Baker Wesley Barrington of Folk, Junior, and Rolf & Daughters and Chef Brian Mejia of Junior
Farro Verde Porridge Bread with Cultured Butter
The bread course at Junior gets just as much care as any other dish on the menu. "We were already creating a product that we felt like was really, really good bread," says Chef Brian Mejia. "We just knew we had to find something that would kind of match the same intention, and we are committed to making or sourcing the best product." That "really, really good bread" is Baker Wesley Barrington's Farro Verde porridge bread. The dough highlights Anson Mills' Farro Verde grains, which are harvested green. "They burn the crop and it leaves behind just the wheat berry, and then they sift that from the ashes," Barrington says. "You get tons of smoky flavor, which is really awesome. It's part of why we chose this grain." The cracked grains are made into a porridge and incorporated, toward the end of mixing, into Barrington's sourdough base. "You're adding in this additional starch, like creaminess, into the dough that you wouldn't get from just regular bread," says Barrington.
Looking for a butter to pair with the smoky and nutty bread, Mejia looked north to Kentucky and found an Amish community making just what he was searching for—a cultured butter that's almost cheese-like in its richness. "It's just good butter done in a very old-school way," he says. "It creates a better texture. It's a lot creamier. Like with anything that's not necessarily machine-made, there are going to be some inconsistencies, but there's obviously lots of beauty in that." The bread at Junior is a canvas for other pairings like their house coppa, which gets sliced thin so it melts into the delicate crumb of the porridge loaf, bringing a robust, fatty flavor to the nourishing bread.

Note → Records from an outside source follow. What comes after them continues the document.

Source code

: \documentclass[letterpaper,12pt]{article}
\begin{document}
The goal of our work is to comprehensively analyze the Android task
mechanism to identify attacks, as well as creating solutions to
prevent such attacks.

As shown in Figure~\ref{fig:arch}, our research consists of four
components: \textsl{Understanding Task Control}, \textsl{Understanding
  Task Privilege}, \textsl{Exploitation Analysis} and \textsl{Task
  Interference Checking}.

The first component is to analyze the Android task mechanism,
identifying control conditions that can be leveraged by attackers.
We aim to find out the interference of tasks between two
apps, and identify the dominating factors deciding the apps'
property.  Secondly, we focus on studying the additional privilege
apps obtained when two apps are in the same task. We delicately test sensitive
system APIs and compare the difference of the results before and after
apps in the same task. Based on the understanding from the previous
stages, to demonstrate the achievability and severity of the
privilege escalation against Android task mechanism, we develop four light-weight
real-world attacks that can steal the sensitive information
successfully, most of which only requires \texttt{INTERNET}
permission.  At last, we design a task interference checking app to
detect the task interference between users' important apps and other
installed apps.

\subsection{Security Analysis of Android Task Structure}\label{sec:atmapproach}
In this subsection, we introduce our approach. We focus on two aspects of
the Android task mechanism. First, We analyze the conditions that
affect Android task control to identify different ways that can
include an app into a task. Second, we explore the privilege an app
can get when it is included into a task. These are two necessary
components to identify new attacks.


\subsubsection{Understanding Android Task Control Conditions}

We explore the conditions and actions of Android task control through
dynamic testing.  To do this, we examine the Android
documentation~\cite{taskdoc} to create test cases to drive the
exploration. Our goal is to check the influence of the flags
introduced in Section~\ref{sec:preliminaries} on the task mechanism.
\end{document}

Baker Jennifer Latham of Mama Bread
Soft Egg, Housemade Cultured Butter, Chile Crisp, Herb Salad, Sprouted Seeded Rye Toast
After years of searching for the bread she ate for breakfast as a child growing up in Germany, Baker Jennifer Latham eventually decided to make it herself. "It's a cornerstone bread for me, something I've been eating my whole life," she says. "It's really what I crave first thing in the morning; it just has a ton of nutritional density." The dough is mixed, fermented in the refrigerator overnight, and then baked the next day. The hearty sprouted seeded rye bread is filled with sprouted rye berries, rye flour, spelt flour, and lots of seeds, and is the ideal base for the soft egg and cultured butter dish at her bakery, Mama Bread. Along with the butter—which gets cultured with crème fraîche—and jammy eggs, the toast is topped with chile crisp and fresh herbs that let the bread and butter speak for themselves. The composition of the dish itself is inspired by smørrebrød, the Danish open-faced sandwich, using bread as the foundation for the simple and delicious ingredients on top. "It's honestly just a really selfish dish," Latham says. "It's everything I want to eat."